The other violations include public Facebook posts made by Dalton after he was suspended. The posts made derogatory statements about the Westover Police Department as a whole and false statements about individual members of the WPD.
Many of Dalton’s coworkers, including WPD Secretary Christine Riley, Patrolman Andrew Cather, Trooper Isiah Harmon, Patrolman Michael Keeble, Sergeant Eric Mankins, Patrolwoman Chelsea Vohwinkle, Patrolman Justice Carver and Patrolman Zachary Feckso, testified to various incidents of racism and harassment by Dalton which created a hostile work environment.
Several officers stated that they were afraid of Dalton and if he did not like you, he would target you.
Westover Police Chief Joe Adams testified that in addition to investigating the accusation against Dalton, he investigated all of the accusations made by Dalton against other officers in the Facebook posts and found none of the accusations made by Dalton to be substantiated. He viewed them all as retaliatory.

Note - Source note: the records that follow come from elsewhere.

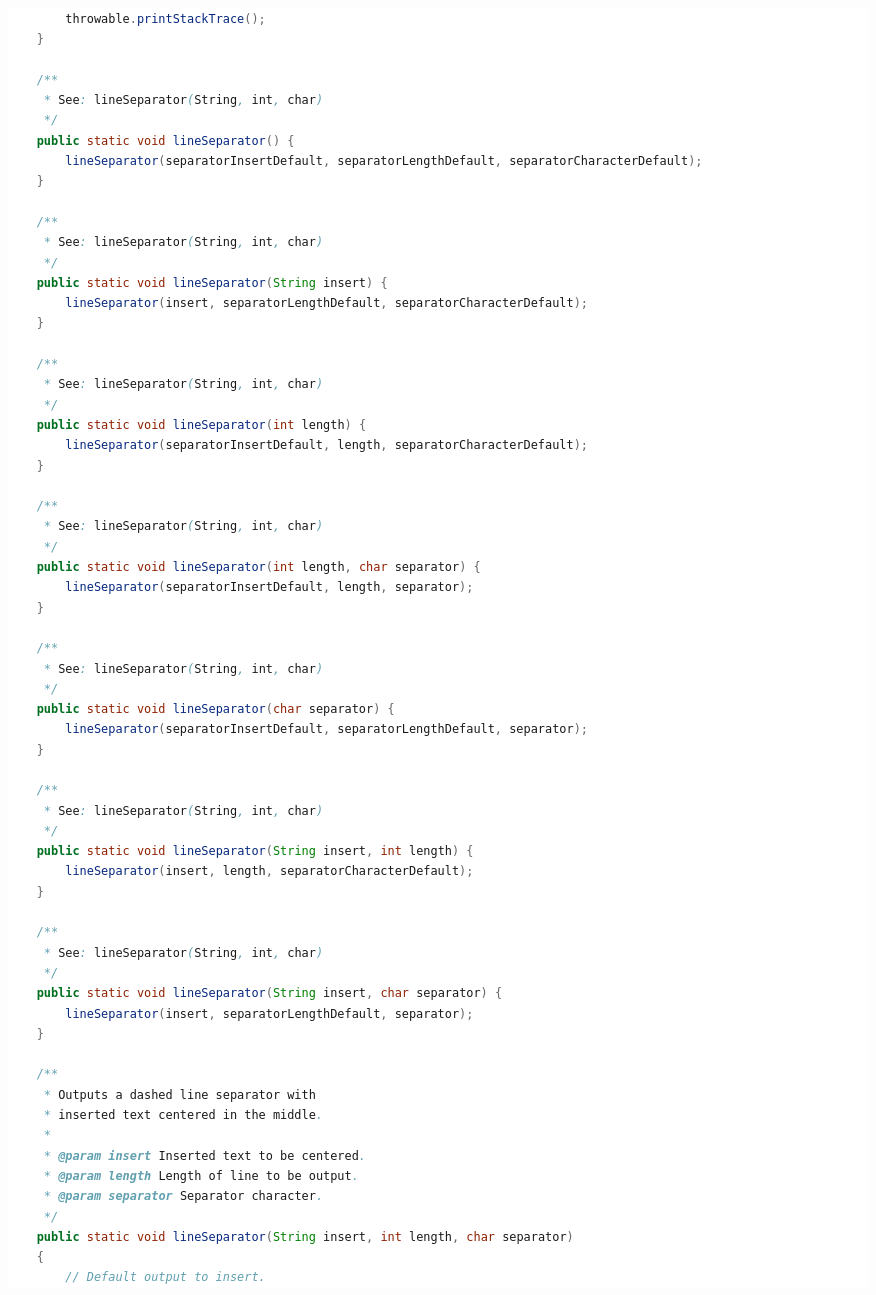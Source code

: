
 ```java
        throwable.printStackTrace();
    }

    /**
     * See: lineSeparator(String, int, char)
     */
    public static void lineSeparator() {
        lineSeparator(separatorInsertDefault, separatorLengthDefault, separatorCharacterDefault);
    }

    /**
     * See: lineSeparator(String, int, char)
     */
    public static void lineSeparator(String insert) {
        lineSeparator(insert, separatorLengthDefault, separatorCharacterDefault);
    }

    /**
     * See: lineSeparator(String, int, char)
     */
    public static void lineSeparator(int length) {
        lineSeparator(separatorInsertDefault, length, separatorCharacterDefault);
    }

    /**
     * See: lineSeparator(String, int, char)
     */
    public static void lineSeparator(int length, char separator) {
        lineSeparator(separatorInsertDefault, length, separator);
    }

    /**
     * See: lineSeparator(String, int, char)
     */
    public static void lineSeparator(char separator) {
        lineSeparator(separatorInsertDefault, separatorLengthDefault, separator);
    }

    /**
     * See: lineSeparator(String, int, char)
     */
    public static void lineSeparator(String insert, int length) {
        lineSeparator(insert, length, separatorCharacterDefault);
    }

    /**
     * See: lineSeparator(String, int, char)
     */
    public static void lineSeparator(String insert, char separator) {
        lineSeparator(insert, separatorLengthDefault, separator);
    }

    /**
     * Outputs a dashed line separator with
     * inserted text centered in the middle.
     *
     * @param insert Inserted text to be centered.
     * @param length Length of line to be output.
     * @param separator Separator character.
     */
    public static void lineSeparator(String insert, int length, char separator)
    {
        // Default output to insert.
```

The commission found that Dalton “engaged in a pattern of abusive behavior during his tenure with the Westover Police Department dating from incidents in 2016 through his placement on administrative leave in August 2021 wherein Dalton conducted himself in a manner in which he harassed fellow officers, harassed coworkers.”

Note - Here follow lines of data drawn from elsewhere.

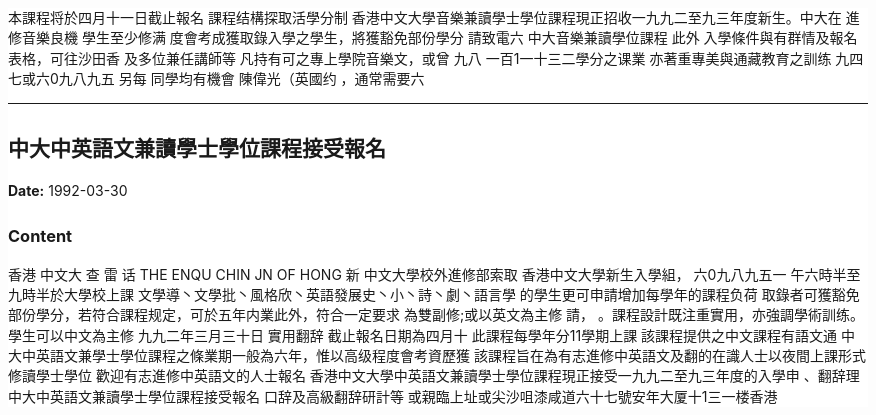 本課程将於四月十一日截止報名
課程结構探取活學分制
香港中文大學音樂兼讀學士學位課程現正招收一九九二至九三年度新生。中大在
進修音樂良機
學生至少修满
度會考成獲取錄入學之學生，將獲豁免部份學分
請致電六
中大音樂兼讀學位課程
此外
入學條件與有群情及報名表格，可往沙田香
及多位兼任講師等
凡持有可之專上學院音樂文，或曾
九八
一百1一十三二學分之课業
亦著重專美與通藏教育之訓练
九四七或六0九八九五
另每
同學均有機會
陳偉光（英國约
，通常需要六

---

## 中大中英語文兼讀學士學位課程接受報名

**Date:** 1992-03-30

### Content

香港
中文大
查
雷
话
THE
ENQU
CHIN
JN
OF
HONG
新
中文大學校外進修部索取
香港中文大學新生入學組，
六0九八九五一
午六時半至九時半於大學校上課
文學導丶文學批丶風格欣丶英語發展史丶小丶詩丶劇丶語言學
的學生更可申請增加每學年的課程负荷
取錄者可獲豁免部份學分，若符合課程规定，可於五年内業此外，符合一定要求
為雙副修;或以英文為主修
請，
。課程設計既注重實用，亦強調學術訓练。學生可以中文為主修
九九二年三月三十日
實用翻辞
截止報名日期為四月十
此課程每學年分11學期上課
該課程提供之中文課程有語文通
中大中英語文兼學士學位課程之條業期一般為六年，惟以高级程度會考資歷獲
該課程旨在為有志進修中英語文及翻的在識人士以夜間上課形式修讀學士學位
歡迎有志進修中英語文的人士報名
香港中文大學中英語文兼讀學士學位課程現正接受一九九二至九三年度的入學申
、翻辞理
中大中英語文兼讀學士學位課程接受報名
口辞及高級翻辞研計等
或親臨上址或尖沙咀漆咸道六十七號安年大厦十1三一楼香港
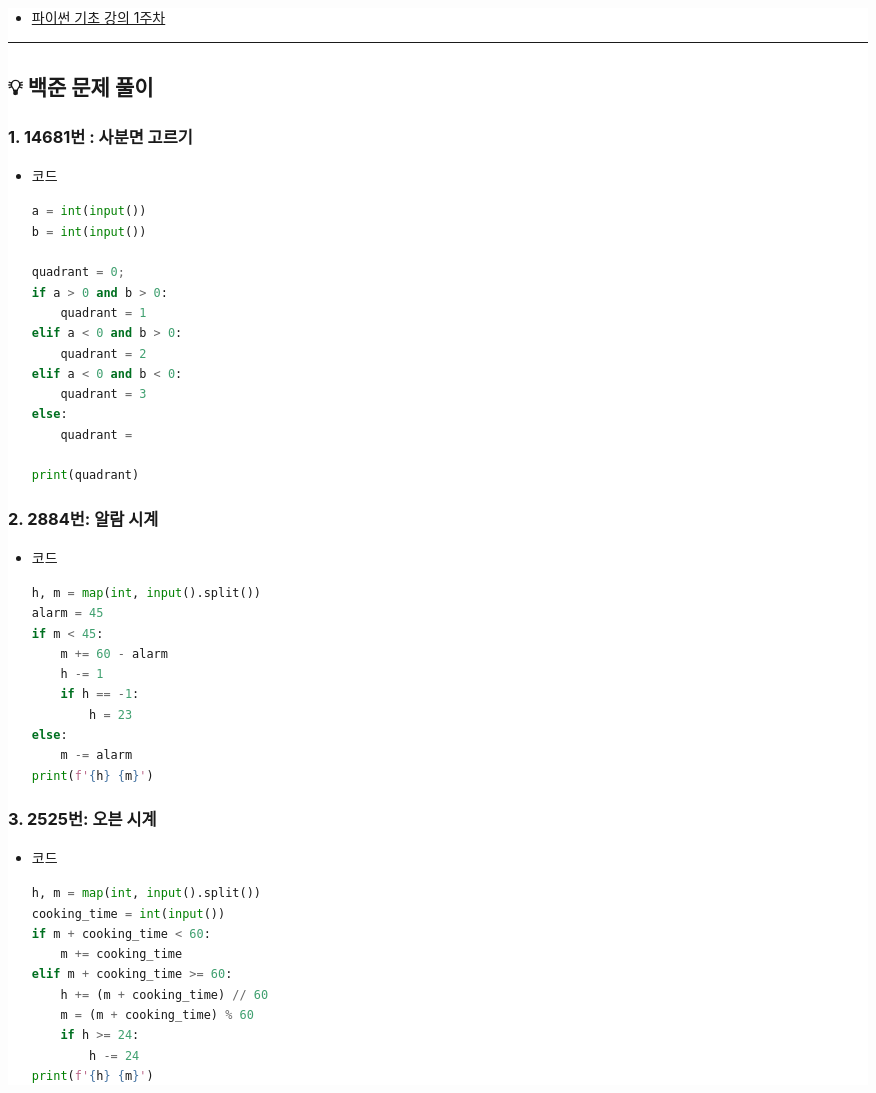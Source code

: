 - [파이썬 기초 강의 1주차](https://www.notion.so/1-a3fcbc61c34540a0ab6fe36bba12b72f)

---

## 💡 백준 문제 풀이

### 1. 14681번 : 사분면 고르기

- 코드

  ```python
  a = int(input())
  b = int(input())

  quadrant = 0;
  if a > 0 and b > 0:
      quadrant = 1
  elif a < 0 and b > 0:
      quadrant = 2
  elif a < 0 and b < 0:
      quadrant = 3
  else:
      quadrant =

  print(quadrant)
  ```

### 2. 2884번: 알람 시계

- 코드

  ```python
  h, m = map(int, input().split())
  alarm = 45
  if m < 45:
      m += 60 - alarm
      h -= 1
      if h == -1:
          h = 23
  else:
      m -= alarm
  print(f'{h} {m}')
  ```

### 3. 2525번: 오븐 시계

- 코드

  ```python
  h, m = map(int, input().split())
  cooking_time = int(input())
  if m + cooking_time < 60:
      m += cooking_time
  elif m + cooking_time >= 60:
      h += (m + cooking_time) // 60
      m = (m + cooking_time) % 60
      if h >= 24:
          h -= 24
  print(f'{h} {m}')
  ```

The commission also found the statements posted by Dalton in a public forum were in violation of Westover city policy and policies of the Westover Police Department and would hurt the public trust in the police department.

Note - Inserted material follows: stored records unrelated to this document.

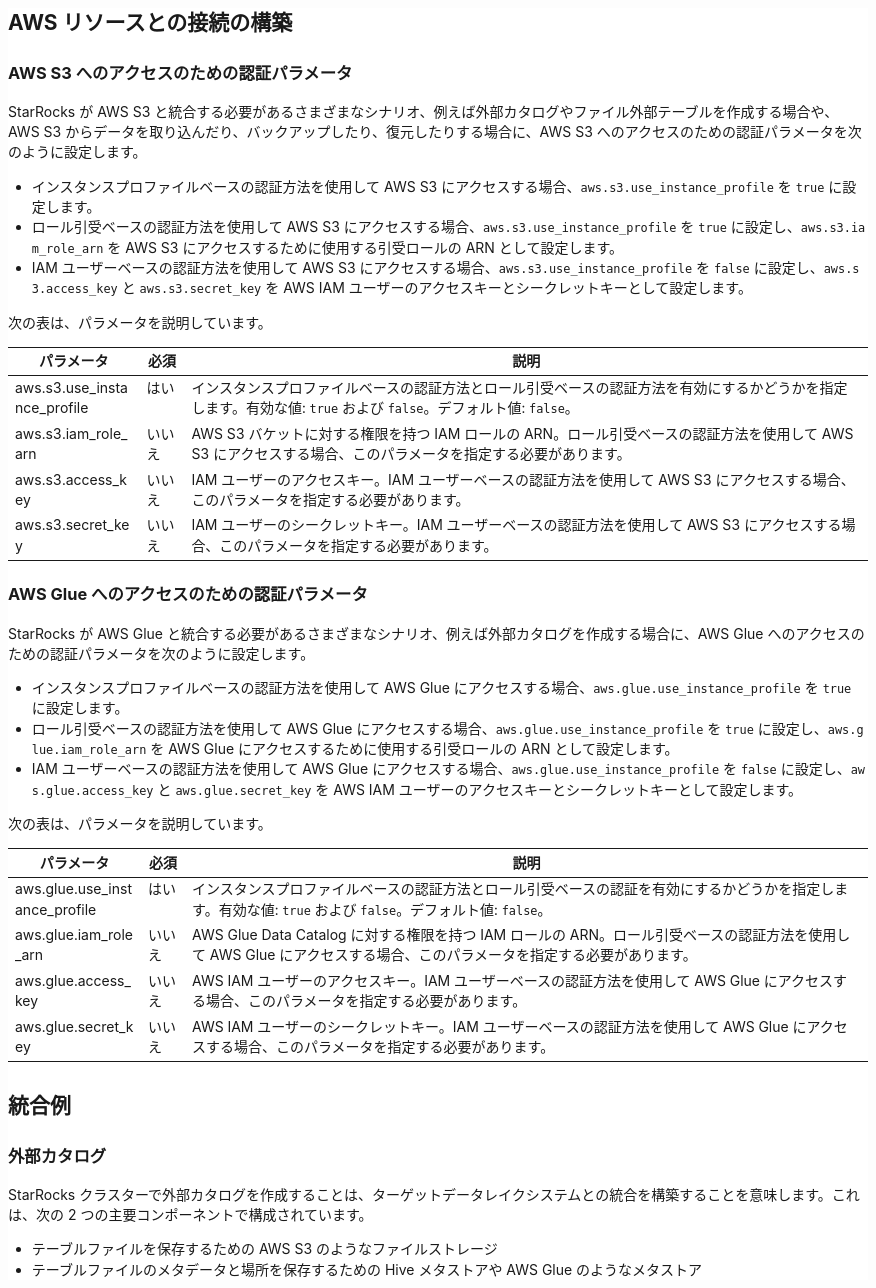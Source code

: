 ## AWS リソースとの接続の構築

### AWS S3 へのアクセスのための認証パラメータ

StarRocks が AWS S3 と統合する必要があるさまざまなシナリオ、例えば外部カタログやファイル外部テーブルを作成する場合や、AWS S3 からデータを取り込んだり、バックアップしたり、復元したりする場合に、AWS S3 へのアクセスのための認証パラメータを次のように設定します。

- インスタンスプロファイルベースの認証方法を使用して AWS S3 にアクセスする場合、`aws.s3.use_instance_profile` を `true` に設定します。
- ロール引受ベースの認証方法を使用して AWS S3 にアクセスする場合、`aws.s3.use_instance_profile` を `true` に設定し、`aws.s3.iam_role_arn` を AWS S3 にアクセスするために使用する引受ロールの ARN として設定します。
- IAM ユーザーベースの認証方法を使用して AWS S3 にアクセスする場合、`aws.s3.use_instance_profile` を `false` に設定し、`aws.s3.access_key` と `aws.s3.secret_key` を AWS IAM ユーザーのアクセスキーとシークレットキーとして設定します。

次の表は、パラメータを説明しています。

| パラメータ                   | 必須 | 説明                                                  |
| --------------------------- | ---- | ----------------------------------------------------- |
| aws.s3.use_instance_profile | はい | インスタンスプロファイルベースの認証方法とロール引受ベースの認証方法を有効にするかどうかを指定します。有効な値: `true` および `false`。デフォルト値: `false`。 |
| aws.s3.iam_role_arn         | いいえ | AWS S3 バケットに対する権限を持つ IAM ロールの ARN。ロール引受ベースの認証方法を使用して AWS S3 にアクセスする場合、このパラメータを指定する必要があります。 |
| aws.s3.access_key           | いいえ | IAM ユーザーのアクセスキー。IAM ユーザーベースの認証方法を使用して AWS S3 にアクセスする場合、このパラメータを指定する必要があります。 |
| aws.s3.secret_key           | いいえ | IAM ユーザーのシークレットキー。IAM ユーザーベースの認証方法を使用して AWS S3 にアクセスする場合、このパラメータを指定する必要があります。 |

### AWS Glue へのアクセスのための認証パラメータ

StarRocks が AWS Glue と統合する必要があるさまざまなシナリオ、例えば外部カタログを作成する場合に、AWS Glue へのアクセスのための認証パラメータを次のように設定します。

- インスタンスプロファイルベースの認証方法を使用して AWS Glue にアクセスする場合、`aws.glue.use_instance_profile` を `true` に設定します。
- ロール引受ベースの認証方法を使用して AWS Glue にアクセスする場合、`aws.glue.use_instance_profile` を `true` に設定し、`aws.glue.iam_role_arn` を AWS Glue にアクセスするために使用する引受ロールの ARN として設定します。
- IAM ユーザーベースの認証方法を使用して AWS Glue にアクセスする場合、`aws.glue.use_instance_profile` を `false` に設定し、`aws.glue.access_key` と `aws.glue.secret_key` を AWS IAM ユーザーのアクセスキーとシークレットキーとして設定します。

次の表は、パラメータを説明しています。

| パラメータ                     | 必須 | 説明                                                  |
| ----------------------------- | ---- | ----------------------------------------------------- |
| aws.glue.use_instance_profile | はい | インスタンスプロファイルベースの認証方法とロール引受ベースの認証を有効にするかどうかを指定します。有効な値: `true` および `false`。デフォルト値: `false`。 |
| aws.glue.iam_role_arn         | いいえ | AWS Glue Data Catalog に対する権限を持つ IAM ロールの ARN。ロール引受ベースの認証方法を使用して AWS Glue にアクセスする場合、このパラメータを指定する必要があります。 |
| aws.glue.access_key           | いいえ | AWS IAM ユーザーのアクセスキー。IAM ユーザーベースの認証方法を使用して AWS Glue にアクセスする場合、このパラメータを指定する必要があります。 |
| aws.glue.secret_key           | いいえ | AWS IAM ユーザーのシークレットキー。IAM ユーザーベースの認証方法を使用して AWS Glue にアクセスする場合、このパラメータを指定する必要があります。 |

## 統合例

### 外部カタログ

StarRocks クラスターで外部カタログを作成することは、ターゲットデータレイクシステムとの統合を構築することを意味します。これは、次の 2 つの主要コンポーネントで構成されています。

- テーブルファイルを保存するための AWS S3 のようなファイルストレージ
- テーブルファイルのメタデータと場所を保存するための Hive メタストアや AWS Glue のようなメタストア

Posting clearly false statements that are meant to harm the reputation of the individual and the department is, in and of itself, an offense that justifies termination, the commission’s report stated.
When considering the totality of the allegations made against Dalton regarding hostile work environment and harassment, the commissioners found sufficient evidence to support a termination for just cause.
The commissioners determine the credibility of the witnesses at the hearing and a majority of the commissioners found that Dalton’s testimony regarding his explanations to WPD for his failures to comply with policies and procedures in each of the three incidents were not credible.
In their report, the commissioners state that WPD established enough evidence to show Dalton harassed fellow officers and employees and made false and defamatory statements on public social media posts toward the department and individual officers. They also found that Dalton’s actions have damaged his credibility with peers, supervisors and members of the community, all of whom have been negatively impacted by Dalton’s actions.
Ultimately, the commissioners affirmed and sustained his termination.
Matt Thorn, prosecuting attorney for the City of Westover, said the commissioners upholding the original decision of the review board to terminate Dalton is the best possible outcome for the city and a good decision for police in general.
“You can’t have an officer act in such ways and it’s so damaging to the reputation of any police force that it causes a negative view,” he said. “Westover citizens can hopefully live a little easier knowing that they are safer without having a menacing officer or one that has been found to harass others.”
Thorn said while the commission found the Cox cell phone and illegal search incidents didn’t rise to the level for termination, they had to have considered those as factors in the overall decision — which comes down to Dalton not being fit to perform the duties.
The Dominion Post reached out to Dalton’s attorney Christian Riddell to see if they planned to appeal the decision but did not receive a response by press time.
Thorn said he believes Dalton’s side will likely appeal, but he doesn’t think it will matter.
“Every single right that Mr. Dalton had was exercised to its fullest and there is absolutely no reason that they should contest this with an appeal,” he said. “The commissioners bent over backwards giving him room to get in evidence, to challenge evidence. I think they bent over backwards to give Mr. Dalton every single available right to make his case and, to be frank, his case was left wanting because it was insufficient.”